Au printemps 2014, le duo d’I Woks Sound sortait son premier album original, intitulé Sans Frontières. Pour les concerts qui ont suivi, Seb et Gérald s’entourent du Reggae Mylitis Band, haussant aussi d’un cran leurs prestations scéniques. Retour sur une année musicale bien rythmée.

Il y a un an et demi est sorti votre premier opus, Sans Frontières, après les street albums Histoire de Dire et Trankill. Quels en sont les souvenirs marquants ?
Concernant ce nouvel album Sans Frontières, il est évident que nous l’avons réalisé avec beaucoup plus de professionnalisme que les précédents. Que ce soit pour la partie musicale, l’écriture des textes et les thèmes abordés, ce projet devait asseoir nos dix ans d’exercice. Les moments passés avec les personnes qui ont participé à la confection des morceaux (Jah Gaia, Sugar Lady, Digital Cut, Kibaye, ManuDigital…) restent inoubliables ! Spécialement avec Tony Bakk de St. Etienne qui a géré la coordination générale du projet. Pour fêter la sortie de l’album, nous étions programmés au Fil de St. Etienne, en première partie de Barrington Levy, pour le City Youth Festival. C’était la première date du Sans Frontières Tour avec notre formule live band. Les CDs étaient arrivés la veille à la maison. Nous avions hâte de monter sur scène pour jouer nos nouveaux titres. La salle était pleine et l’ambiance incroyable !

Quels ont été les premiers retours que vous avez reçus sur l’album ?
Les premiers retours ont été très positifs. Nous avons eu de nombreuses critiques encourageantes venant des professionnels et de nos fans. Les nouveaux sons ont été bien reçus. Nous avions enfin des riddims personnalisés.

Avec un peu de recul, y a-t-il des choses que vous changeriez sur cet album ?
Nous avons mis environ un an à le réaliser, à suivre chaque étape de près. Avec le recul, on pourrait toujours y apporter des améliorations, mais nous sommes fiers du résultat dans l’ensemble.

Comment avez-vous préparé les concerts qui ont suivi ?
Nous nous sommes associés avec le Reggae Mylitis Band de Grenoble pour proposer un spectacle arrangé en mélangeant nos nouveaux titres avec les anciens. Nous avons beaucoup répété pour préparer au mieux cette tournée. Cette nouvelle façon de travailler, avec sept musiciens, nous donne de nombreuses possibilités artistiques et nous permet de proposer un rendu scénique de qualité.

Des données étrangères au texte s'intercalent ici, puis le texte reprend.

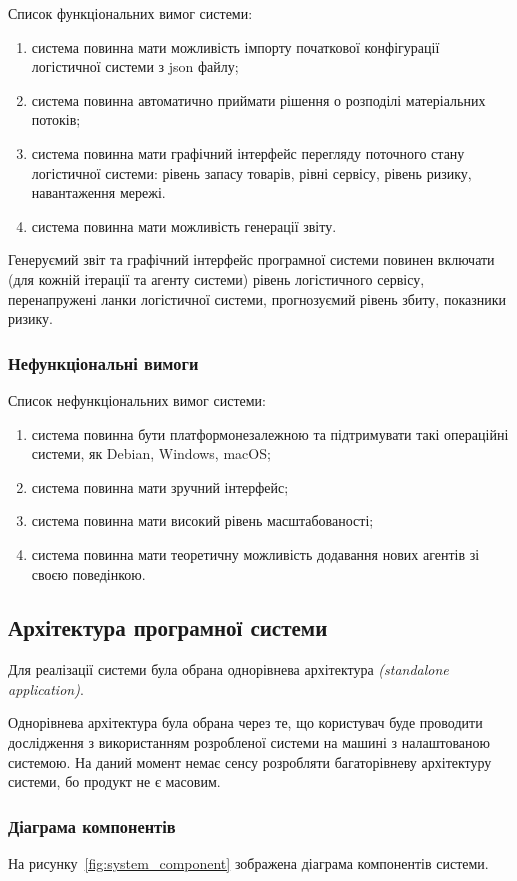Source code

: Список функціональних вимог системи:
\begin{enumerate}[label={\arabic*)}]
	\item система повинна мати можливість імпорту початкової конфігурації логістичної системи з \acrshort{json} файлу;
	\item система повинна автоматично приймати рішення о розподілі матеріальних потоків;
	\item система повинна мати графічний інтерфейс перегляду поточного стану логістичної системи: рівень запасу товарів, рівні сервісу, рівень ризику, навантаження мережі. 
	\item система повинна мати можливість генерації звіту.
\end{enumerate}

Генеруємий звіт та графічний інтерфейс програмної системи повинен включати (для кожній ітерації та агенту системи) рівень логістичного сервісу, перенапружені ланки логістичної системи, прогнозуємий рівень збиту, показники ризику.

\subsubsection{Нефункціональні вимоги}
Список нефункціональних вимог системи:
\begin{enumerate}[label={\arabic*)}]
	\item система повинна бути платформонезалежною та підтримувати такі операційні системи, як Debian, Windows, macOS;
	\item система повинна мати зручний інтерфейс;
	\item система повинна мати високий рівень масштабованості;
	\item система повинна мати теоретичну можливість додавання нових агентів зі своєю поведінкою.
\end{enumerate}

\subsection{Архітектура програмної системи}
Для реалізації системи була обрана однорівнева архітектура \textit{(standalone application)}.

Однорівнева архітектура була обрана через те, що користувач буде проводити дослідження з використанням розробленої системи на машині з налаштованою системою. 
На даний момент немає сенсу розробляти багаторівневу архітектуру системи, бо продукт не є масовим.

\subsubsection{Діаграма компонентів}
На рисунку~\ref{fig:system_component} зображена діаграма компонентів системи.

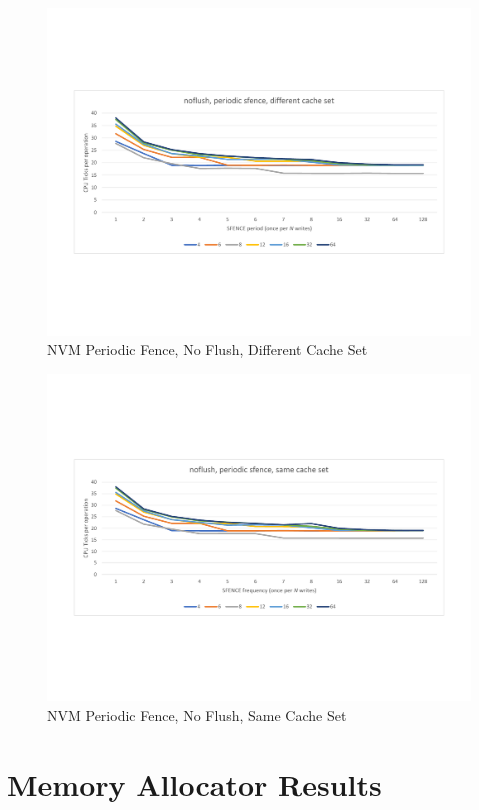 \begin{figure}
    \centering
    \caption{NVM Periodic Fence, No Flush, Different Cache Set}\label{micro:sfence:noflush:different}
    \includegraphics[scale=0.35]{micro/nvm-noflush-periodic-different.pdf}
\end{figure}

\begin{figure}
    \centering
    \caption{NVM Periodic Fence, No Flush, Same Cache Set}\label{micro:sfence:noflush:same}
    \includegraphics[scale=0.35]{micro/nvm-noflush-periodic-same.pdf}
\end{figure}

\section{Memory Allocator Results}\label{section:results:malloc}

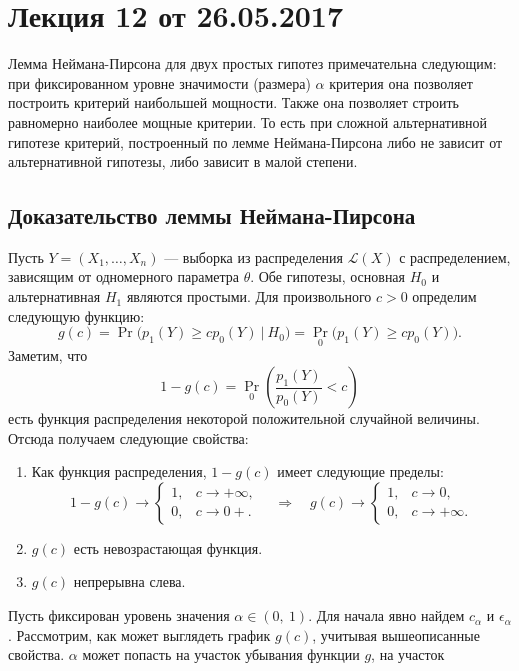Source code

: \section{Лекция 12 от 26.05.2017}
Лемма Неймана-Пирсона для двух простых гипотез примечательна следующим:
при фиксированном уровне значимости (размера) $\alpha$ критерия она
позволяет построить критерий наибольшей мощности. Также она позволяет
строить равномерно наиболее мощные критерии. То есть при сложной
альтернативной гипотезе критерий, построенный по лемме Неймана-Пирсона
либо не зависит от альтернативной гипотезы, либо зависит в малой
степени.
\subsection{Доказательство леммы Неймана-Пирсона}
Пусть $Y = (X_1, \ldots, X_n)$ --- выборка из распределения 
$\mathcal{L}(X)$ с распределением, зависящим от одномерного параметра
$\theta$. Обе гипотезы, основная $H_0$ и альтернативная $H_1$ являются
простыми. Для произвольного $c > 0$ определим следующую функцию:
\[
    g(c) = \Pr\big(p_1(Y) \geqslant c p_0(Y)\ |\ H_0\big) =
    \Pr_0\big(p_1(Y) \geqslant c p_0(Y)\big).
    \]
Заметим, что
\[
    1 - g(c) = \Pr_0\left( \frac{p_1(Y)}{p_0(Y)} < c \right)
    \]
есть функция распределения некоторой положительной случайной величины.
Отсюда получаем следующие свойства:
\begin{enumerate}
    \item Как функция распределения, $1 - g(c)$ имеет следующие
        пределы:
        \[
            1 - g(c) \to
            \begin{cases}
                1, & c \to +\infty,\\
                0, & c \to 0+.
            \end{cases}
            \quad \Longrightarrow \quad
            g(c) \to
            \begin{cases}
                1, & c \to 0,\\
                0, & c \to +\infty.
            \end{cases}
            \]
    \item $g(c)$ есть невозрастающая функция.
    \item $g(c)$ непрерывна слева.
\end{enumerate}
Пусть фиксирован уровень значения $\alpha \in (0,\ 1)$. Для начала
явно найдем $c_\alpha$ и $\epsilon_\alpha$. Рассмотрим, как может
выглядеть график $g(c)$, учитывая вышеописанные свойства. $\alpha$
может попасть на участок убывания функции $g$, на участок
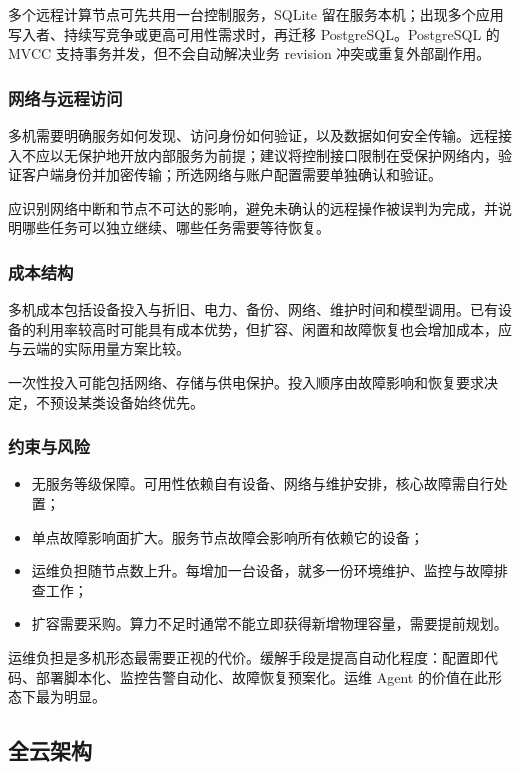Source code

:\documentclass[11pt,a4paper]{article}
\begin{document}
多个远程计算节点可先共用一台控制服务，SQLite 留在服务本机；出现多个应用写入者、持续写竞争或更高可用性需求时，再迁移 PostgreSQL。PostgreSQL 的 MVCC 支持事务并发，但不会自动解决业务 revision 冲突或重复外部副作用\cite{postgres-mvcc}。

\subsubsection{网络与远程访问}

多机需要明确服务如何发现、访问身份如何验证，以及数据如何安全传输。远程接入不应以无保护地开放内部服务为前提；建议将控制接口限制在受保护网络内，验证客户端身份并加密传输；所选网络与账户配置需要单独确认和验证。

应识别网络中断和节点不可达的影响，避免未确认的远程操作被误判为完成，并说明哪些任务可以独立继续、哪些任务需要等待恢复。

\subsubsection{成本结构}

多机成本包括设备投入与折旧、电力、备份、网络、维护时间和模型调用。已有设备的利用率较高时可能具有成本优势，但扩容、闲置和故障恢复也会增加成本，应与云端的实际用量方案比较。

一次性投入可能包括网络、存储与供电保护。投入顺序由故障影响和恢复要求决定，不预设某类设备始终优先。

\subsubsection{约束与风险}

\begin{itemize}[leftmargin=2em,itemsep=2pt]
  \item 无服务等级保障。可用性依赖自有设备、网络与维护安排，核心故障需自行处置；
  \item 单点故障影响面扩大。服务节点故障会影响所有依赖它的设备；
  \item 运维负担随节点数上升。每增加一台设备，就多一份环境维护、监控与故障排查工作；
  \item 扩容需要采购。算力不足时通常不能立即获得新增物理容量，需要提前规划。
\end{itemize}

运维负担是多机形态最需要正视的代价。缓解手段是提高自动化程度：配置即代码、部署脚本化、监控告警自动化、故障恢复预案化。运维 Agent 的价值在此形态下最为明显。

\subsection{全云架构}
\end{document}
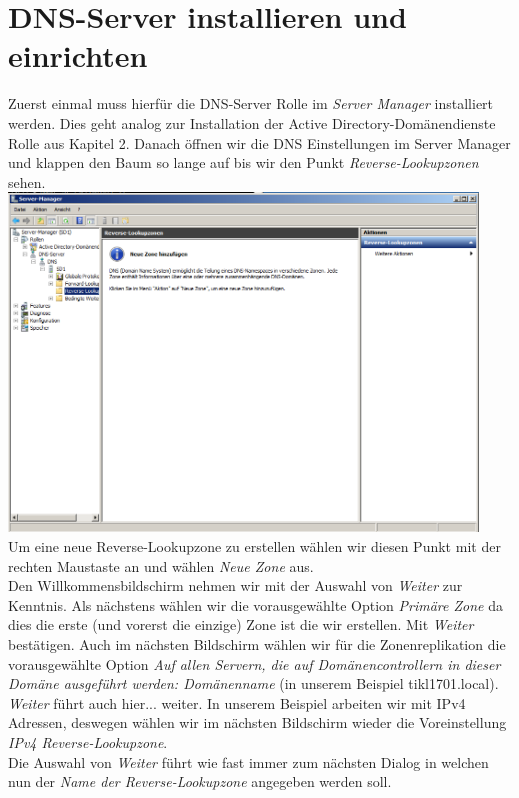 \documentclass[12pt,a4paper,titlepage]{scrartcl} %
\begin{document}
\newpage
\section{DNS-Server installieren und einrichten}
Zuerst einmal muss hierfür die DNS-Server Rolle im \emph{Server Manager} installiert werden. Dies geht analog zur Installation der Active Directory-Domänendienste Rolle aus Kapitel 2. Danach öffnen wir die DNS Einstellungen im Server Manager und klappen den Baum so lange auf bis wir den Punkt \emph{Reverse-Lookupzonen} sehen.\\

	\includegraphics[height=9cm]{Bilder/029(DNS01)}\\

Um eine neue Reverse-Lookupzone zu erstellen wählen wir diesen Punkt mit der rechten Maustaste an und wählen \emph{Neue Zone} aus.\\
Den Willkommensbildschirm nehmen wir mit der Auswahl von \emph{Weiter} zur Kenntnis. Als nächstens wählen wir die vorausgewählte Option \emph{Primäre Zone} da dies die erste (und vorerst die einzige) Zone ist die wir erstellen. Mit \emph{Weiter} bestätigen. Auch im nächsten Bildschirm wählen wir für die Zonenreplikation die vorausgewählte Option \emph{Auf allen Servern, die auf Domänencontrollern in dieser Domäne ausgeführt werden: \textit{Domänenname}} (in unserem Beispiel tikl1701.local). \emph{Weiter} führt auch hier... weiter. In unserem Beispiel arbeiten wir mit IPv4 Adressen, deswegen wählen wir im nächsten Bildschirm wieder die Voreinstellung \emph{IPv4 Reverse-Lookupzone}.\\
Die Auswahl von \emph{Weiter} führt wie fast immer zum nächsten Dialog in welchen nun der \emph{Name der Reverse-Lookupzone} angegeben werden soll.\\
\end{document}
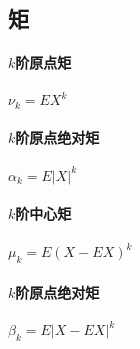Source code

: \subsection{矩}

\paragraph{$k$阶原点矩}
$\nu_{k}=EX^{k}$

\paragraph{$k$阶原点绝对矩}
$\alpha_{k}=E|X|^{k}$

\paragraph{$k$阶中心矩}
$\mu_{k}=E(X-EX)^{k}$

\paragraph{$k$阶原点绝对矩}
$\beta_{k}=E|X-EX|^{k}$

Combien de dates avez-vous faites depuis la sortie de l’album ?
Depuis avril 2014, nous avons réalisé environ trente dates avec le groupe. De belles premières parties et des festivals un peu partout en France. Les demandes proviennent de tout horizon. Notre public s’agrandit et nos sons se diffusent de plus en plus.

Y a-t-il des titres que le public réclame davantage ?
Produire des clips a permis de mettre en avant certains morceaux.  « Asi Soy yo », « Passe-Temps », « Marie-Gwan » et « Une Seule vie » sont des morceaux qui sont attendus lors de nos concerts. Le titre « Toi Qui Me Juges », dont nous venons tout juste de sortir le clip, suscite également de l’intérêt. Le thème abordé parle aux gens, c’est un sujet d’actualité qui nous tient à cœur.

Comment se passe la collaboration avec les musiciens de Reggae Mylitis ?
Nous répétons ensemble très régulièrement depuis environ deux ans. Musicalement, on s’entend très bien. Ils ont directement capté la vibe I Woks et le show que nous souhaitions mettre en place. Et, sur le plan humain, la connexion s’est faite très vite. On est sur la même longueur d’ondes et on partage la même vision du développement du projet.

Vous qui avez beaucoup joué en sound system, qu’est-ce que ça vous fait de réaliser vos prestations avec des instruments live ?
C’est le kif ! Le spectacle est vraiment différent, il a beaucoup plus d’impact sur les grosses scènes, les sept musiciens donnent de l’ampleur au show. Nous travaillons avec une batterie hybride pour donner une couleur digitale aux morceaux et pour conserver une certaine puissance que l’on retrouve sur les faces B en sound system.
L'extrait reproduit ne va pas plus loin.